Q - J’imagine que passer le costume ministériel change un homme. En tout cas, modifie son regard sur les êtres, la politique, la France ?

- « Mon regard sur la France n’a pas vraiment changé. Ce pays est toujours une suite d’idées accrochées à un territoire par une force dont la nature est mystérieuse. Il a un goût extraordinaire pour l’abstraction, la formalisation, la généralisation. Les idées y priment sur les faits, la théorie sur l’expérience. Son amour de la langue et du verbe demeure exagéré. Enfin, il adore les théories embrassantes. Mais ce pays, c’est aussi une mine de talents et de générosité. C’est un pays qui sait se réveiller pour défendre les grandes causes, les idées. Et j’aime cette générosité un peu fleur bleue… blanc et rouge. »
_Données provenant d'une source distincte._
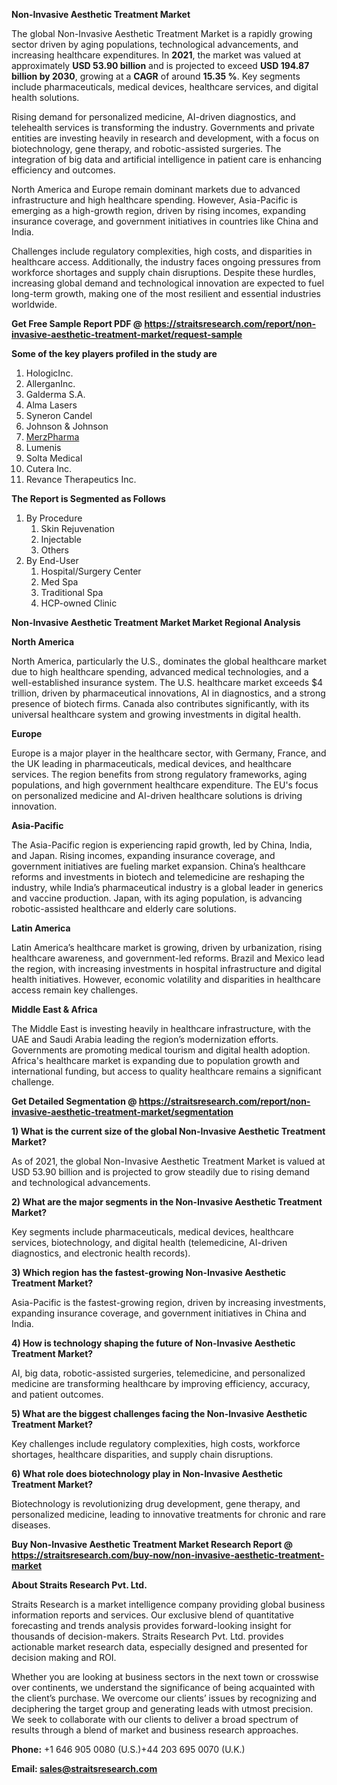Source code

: <p><strong>Non-Invasive Aesthetic Treatment Market</strong></p>
<p>The global Non-Invasive Aesthetic Treatment Market is a rapidly growing sector driven by aging populations, technological advancements, and increasing healthcare expenditures. In <strong>2021</strong>, the market was valued at approximately <strong>USD 53.90 billion</strong> and is projected to exceed <strong>USD 194.87 billion</strong><strong> by 2030</strong>, growing at a <strong>CAGR</strong> of around <strong>15.35 %</strong>. Key segments include pharmaceuticals, medical devices, healthcare services, and digital health solutions.</p>
<p>Rising demand for personalized medicine, AI-driven diagnostics, and telehealth services is transforming the industry. Governments and private entities are investing heavily in research and development, with a focus on biotechnology, gene therapy, and robotic-assisted surgeries. The integration of big data and artificial intelligence in patient care is enhancing efficiency and outcomes.</p>
<p>North America and Europe remain dominant markets due to advanced infrastructure and high healthcare spending. However, Asia-Pacific is emerging as a high-growth region, driven by rising incomes, expanding insurance coverage, and government initiatives in countries like China and India.</p>
<p>Challenges include regulatory complexities, high costs, and disparities in healthcare access. Additionally, the industry faces ongoing pressures from workforce shortages and supply chain disruptions. Despite these hurdles, increasing global demand and technological innovation are expected to fuel long-term growth, making one of the most resilient and essential industries worldwide.</p>
<p><strong>Get Free Sample Report PDF @ <a href=https://straitsresearch.com/report/non-invasive-aesthetic-treatment-market/request-sample>https://straitsresearch.com/report/non-invasive-aesthetic-treatment-market/request-sample</a></strong></p>
<div><strong>Some of the key players profiled in the study are</strong></div>
<p><ol><li>HologicInc.</li><li>AllerganInc.</li><li>Galderma S.A.</li><li>Alma Lasers</li><li>Syneron Candel</li><li>Johnson & Johnson</li><li><a href=""https://www.merz.com/"" target=""_blank"">MerzPharma</a></li><li>Lumenis</li><li>Solta Medical</li><li>Cutera Inc.</li><li>Revance Therapeutics Inc.</li></ol></p>
<p><strong>The Report is Segmented as Follows</strong></p>
<p><ol>
<li>By Procedure
<ol>
<li>Skin Rejuvenation</li>
<li>Injectable</li>
<li>Others</li>
</ol>
</li>
<li>By End-User
<ol>
<li>Hospital/Surgery Center</li>
<li>Med Spa</li>
<li>Traditional Spa</li>
<li>HCP-owned Clinic</li>
</ol>
</li>
</ol></p>
<p><strong>Non-Invasive Aesthetic Treatment Market Market Regional Analysis</strong></p>
<p><strong>North America</strong></p>
<p>North America, particularly the U.S., dominates the global healthcare market due to high healthcare spending, advanced medical technologies, and a well-established insurance system. The U.S. healthcare market exceeds $4 trillion, driven by pharmaceutical innovations, AI in diagnostics, and a strong presence of biotech firms. Canada also contributes significantly, with its universal healthcare system and growing investments in digital health.</p>
<p><strong>Europe</strong></p>
<p>Europe is a major player in the healthcare sector, with Germany, France, and the UK leading in pharmaceuticals, medical devices, and healthcare services. The region benefits from strong regulatory frameworks, aging populations, and high government healthcare expenditure. The EU's focus on personalized medicine and AI-driven healthcare solutions is driving innovation.</p>
<p><strong>Asia-Pacific</strong></p>
<p>The Asia-Pacific region is experiencing rapid growth, led by China, India, and Japan. Rising incomes, expanding insurance coverage, and government initiatives are fueling market expansion. China&rsquo;s healthcare reforms and investments in biotech and telemedicine are reshaping the industry, while India&rsquo;s pharmaceutical industry is a global leader in generics and vaccine production. Japan, with its aging population, is advancing robotic-assisted healthcare and elderly care solutions.</p>
<p><strong>Latin America</strong></p>
<p>Latin America&rsquo;s healthcare market is growing, driven by urbanization, rising healthcare awareness, and government-led reforms. Brazil and Mexico lead the region, with increasing investments in hospital infrastructure and digital health initiatives. However, economic volatility and disparities in healthcare access remain key challenges.</p>
<p><strong>Middle East &amp; Africa</strong></p>
<p>The Middle East is investing heavily in healthcare infrastructure, with the UAE and Saudi Arabia leading the region&rsquo;s modernization efforts. Governments are promoting medical tourism and digital health adoption. Africa's healthcare market is expanding due to population growth and international funding, but access to quality healthcare remains a significant challenge.</p>
<p><strong>Get Detailed Segmentation @ <a href=https://straitsresearch.com/report/non-invasive-aesthetic-treatment-market/segmentation>https://straitsresearch.com/report/non-invasive-aesthetic-treatment-market/segmentation</a></strong></p>
<p><strong>1) What is the current size of the global Non-Invasive Aesthetic Treatment Market?</strong></p>
<p>As of 2021, the global Non-Invasive Aesthetic Treatment Market is valued at USD 53.90 billion and is projected to grow steadily due to rising demand and technological advancements.</p>
<p><strong>2) What are the major segments in the Non-Invasive Aesthetic Treatment Market?</strong></p>
<p>Key segments include pharmaceuticals, medical devices, healthcare services, biotechnology, and digital health (telemedicine, AI-driven diagnostics, and electronic health records).</p>
<p><strong>3) Which region has the fastest-growing Non-Invasive Aesthetic Treatment Market?</strong></p>
<p>Asia-Pacific is the fastest-growing region, driven by increasing investments, expanding insurance coverage, and government initiatives in China and India.</p>
<p><strong>4) How is technology shaping the future of Non-Invasive Aesthetic Treatment Market?</strong></p>
<p>AI, big data, robotic-assisted surgeries, telemedicine, and personalized medicine are transforming healthcare by improving efficiency, accuracy, and patient outcomes.</p>
<p><strong>5) What are the biggest challenges facing the Non-Invasive Aesthetic Treatment Market?</strong></p>
<p>Key challenges include regulatory complexities, high costs, workforce shortages, healthcare disparities, and supply chain disruptions.</p>
<p><strong>6) What role does biotechnology play in Non-Invasive Aesthetic Treatment Market?</strong></p>
<p>Biotechnology is revolutionizing drug development, gene therapy, and personalized medicine, leading to innovative treatments for chronic and rare diseases.</p>
<p><strong>Buy Non-Invasive Aesthetic Treatment Market Research Report @ <a href=https://straitsresearch.com/buy-now/non-invasive-aesthetic-treatment-market>https://straitsresearch.com/buy-now/non-invasive-aesthetic-treatment-market</a></strong></p>
<p><strong>About Straits Research Pvt. Ltd.</strong></p>
<p>Straits Research is a market intelligence company providing global business information reports and services. Our exclusive blend of quantitative forecasting and trends analysis provides forward-looking insight for thousands of decision-makers. Straits Research Pvt. Ltd. provides actionable market research data, especially designed and presented for decision making and ROI.</p>
<p>Whether you are looking at business sectors in the next town or crosswise over continents, we understand the significance of being acquainted with the client&rsquo;s purchase. We overcome our clients&rsquo; issues by recognizing and deciphering the target group and generating leads with utmost precision. We seek to collaborate with our clients to deliver a broad spectrum of results through a blend of market and business research approaches.</p>
<p><strong><strong>Phone:</strong></strong> +1 646 905 0080 (U.S.)+44 203 695 0070 (U.K.)</p>
<p><strong><strong>Email: </strong></strong><a href=mailto:sales@straitsresearch.com><strong><u><strong>sales@straitsresearch.com</strong></u></strong></a></p>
Q - Au fond, vous êtres typiquement français. Un bon Gaulois ! Vous êtes entré dans ce ministère avec une certaine idée de la France et, malgré l’expérience que vous vivez, cette confrontation au réel, vous ne démordez pas de ce que vous pensez.

- « Votre remarque est liée à une ignorance du travail de ministre, qui ne laisse pas beaucoup de temps pour la réflexion historique. Je n’écris pas de livre, je ne philosophe pas. Je suis ministre à plein temps ! Excusez-moi si j’ai une vision très professionnelle de mon rôle ! »

Q - Justement, votre méthode est parfois critiquée. Vous êtes le mammouth du Gouvernement, celui qui fait de la casse dans ce vaste magasin de porcelaine qu’est le ministère de l’Éducation nationale.

- « Ce que j’ai entrepris bouscule, en effet, le statu quo et l’immobilisme capitulard qui régnaient dans l’Éducation nationale avant moi, sous la droite. Ce travail est difficile et je concède bien volontiers que rien n’est jamais gagné d’avance. La politique, de ce point de vue, n’est pas très différente de la science : l’imprévu l’habite en permanence. Ce qui la différencie, c’est l’importance du verbe ; elle se pratique dans un espace public médiatique, qui « antagonise » tout par des effets de simplification. Reste que je suis sincèrement scandalisé quand on dit : il a de bonnes idées mais il ne s’y prend pas bien. Comment devrais-je faire ? Ne rien changer, alors que tout le monde s’accorde à reconnaître que notre système éducatif doit être réformé ? Vous le savez bien. Je ne suis pas venu ici pour faire carrière. Ma vie est faite puisque, dans ma discipline scientifique, j’ai été largement reconnu par mes pairs. Bref, j’aurais pu m’en tenir là et considérer que ma vie était pleine et réussie. Mais, compte tenu de l’importance de la science dans le monde moderne, je crois que les scientifiques doivent être des acteurs à part entière de la vie publique. La science peut aussi être citoyenne et faire tomber les barrières. C’est plus en citoyen qu’en « savant » que je dirige ce ministère. »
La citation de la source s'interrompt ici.